Mais que signifient ces termes et comment s'appliquent-ils à votre situation ? Examinons leur signification et comment les utiliser dans votre entreprise

L’ingénierie directe et l’ingénierie inverse ce sont deux techniques fréquemment utilisées par les ingénieurs lors de la conception de nouveaux produits. 

L'ingénierie prospective consiste à construire un produit à partir de plans, de fichiers CAO ou d'autres plans préexistants. À l'inverse, l'ingénierie inverse consiste à prendre un produit existant et à comprendre comment il a été construit.

Le reverse engineering est un nouveau module ‘Code : UET’ qui s’impose dans tous les domaines technologiques. RE est un module multidisciplinaire qui nécessite un savoir-faire dans plusieurs domaines comme l’automatique, l’informatique, l’électronique, la mécanique….

-Chapitre 1 donne la définition et l’historique du reverse engineering, les différences avec le forward engineering (conception traditionnelle) ainsi que les applications industrielles : maintenance, innovation compétitive, interopérabilité, … Ce chapitre permet de comprendre les concepts du RE, d’expliquer les concepts fondamentaux, de différencier l’ingénierie classique et inverse et de piloter un projet de RE en respectant son cycle de vie

Chapitre 2  examine l'échelle Technology Readiness Level (TRL), un système de mesure universel permettant d'évaluer la maturité d'une technologie, de la recherche fondamentale (TRL 1) au déploiement opérationnel (TRL 9). Il définit les moyens nécessaires au développement de nouveaux produits en distinguant les phases d'innovation des étapes de validation technologique.

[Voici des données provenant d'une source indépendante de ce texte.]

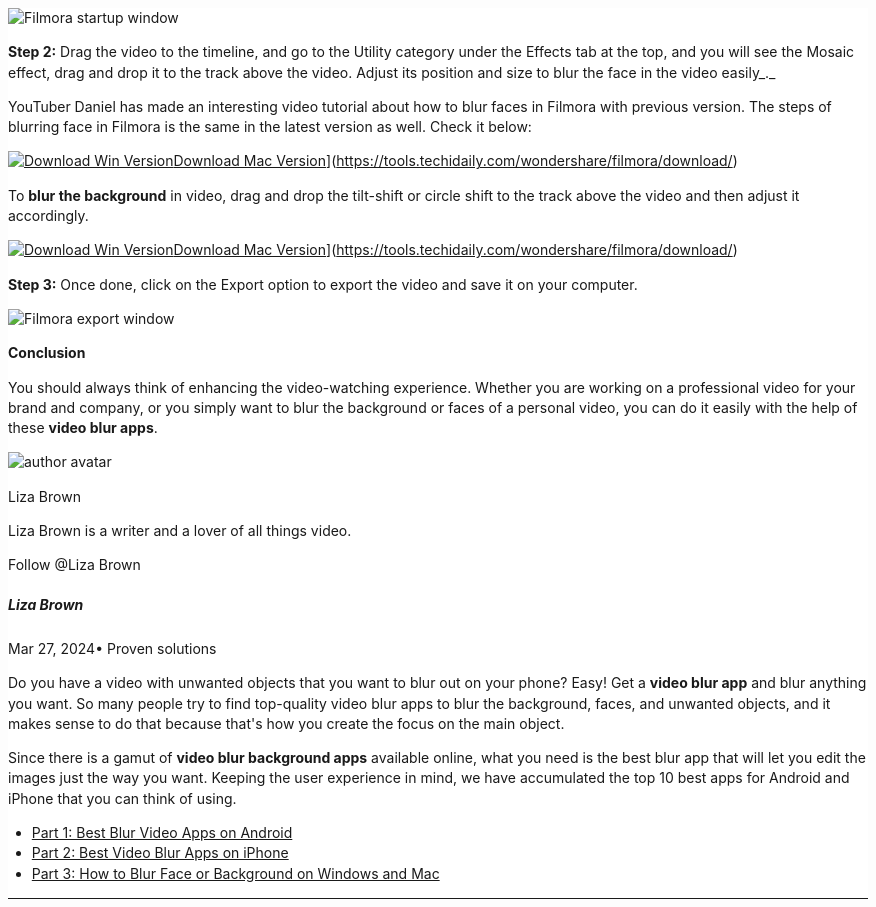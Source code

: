 ![Filmora startup window ](https://images.wondershare.com/filmora/article-images/filmora-startup-window.jpg)

**Step 2:** Drag the video to the timeline, and go to the Utility category under the Effects tab at the top, and you will see the Mosaic effect, drag and drop it to the track above the video. Adjust its position and size to blur the face in the video easily_._

YouTuber Daniel has made an interesting video tutorial about how to blur faces in Filmora with previous version. The steps of blurring face in Filmora is the same in the latest version as well. Check it below:

[![Download Win Version](https://images.wondershare.com/filmora/guide/download-btn-win.jpg)](https://tools.techidaily.com/wondershare/filmora/download/)[Download Mac Version](https://images.wondershare.com/filmora/guide/download-btn-mac.jpg)](https://tools.techidaily.com/wondershare/filmora/download/)

To **blur the background** in video, drag and drop the tilt-shift or circle shift to the track above the video and then adjust it accordingly.

[![Download Win Version](https://images.wondershare.com/filmora/guide/download-btn-win.jpg)](https://tools.techidaily.com/wondershare/filmora/download/)[Download Mac Version](https://images.wondershare.com/filmora/guide/download-btn-mac.jpg)](https://tools.techidaily.com/wondershare/filmora/download/)

**Step 3:** Once done, click on the Export option to export the video and save it on your computer.

![Filmora export window ](https://images.wondershare.com/filmora/article-images/filmora-export-window.jpg)

**Conclusion**

You should always think of enhancing the video-watching experience. Whether you are working on a professional video for your brand and company, or you simply want to blur the background or faces of a personal video, you can do it easily with the help of these **video blur apps**.

![author avatar](https://lh5.googleusercontent.com/-AIMmjowaFs4/AAAAAAAAAAI/AAAAAAAAABc/Y5UmwDaI7HU/s250-c-k/photo.jpg)

Liza Brown

Liza Brown is a writer and a lover of all things video.

Follow @Liza Brown

##### Liza Brown

 Mar 27, 2024• Proven solutions

Do you have a video with unwanted objects that you want to blur out on your phone? Easy! Get a **video blur app** and blur anything you want. So many people try to find top-quality video blur apps to blur the background, faces, and unwanted objects, and it makes sense to do that because that's how you create the focus on the main object.

Since there is a gamut of **video blur background apps** available online, what you need is the best blur app that will let you edit the images just the way you want. Keeping the user experience in mind, we have accumulated the top 10 best apps for Android and iPhone that you can think of using.

* [Part 1: Best Blur Video Apps on Android](#part1)
* [Part 2: Best Video Blur Apps on iPhone](#part2)
* [Part 3: How to Blur Face or Background on Windows and Mac](#part3)

---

Chapitre 3 examine les fondements légaux qui encadrent la pratique de l'ingénierie inverse, une discipline souvent située à la frontière entre l'innovation technique et la protection juridique. L'objectif est de définir l'équilibre délicat entre la protection des brevets et le droit à l'ingénierie inverse, en mettant en lumière que si la pratique elle-même n'est généralement pas interdite, ses finalités et l'usage des données extraites sont strictement réglementés. À travers une analyse comparative des législations américaine et européenne, nous aborderons les limites légales en vigueur ainsi que les stratégies de gestion des risques juridiques indispensables pour sécuriser les transferts de technologies et les contrats industriels.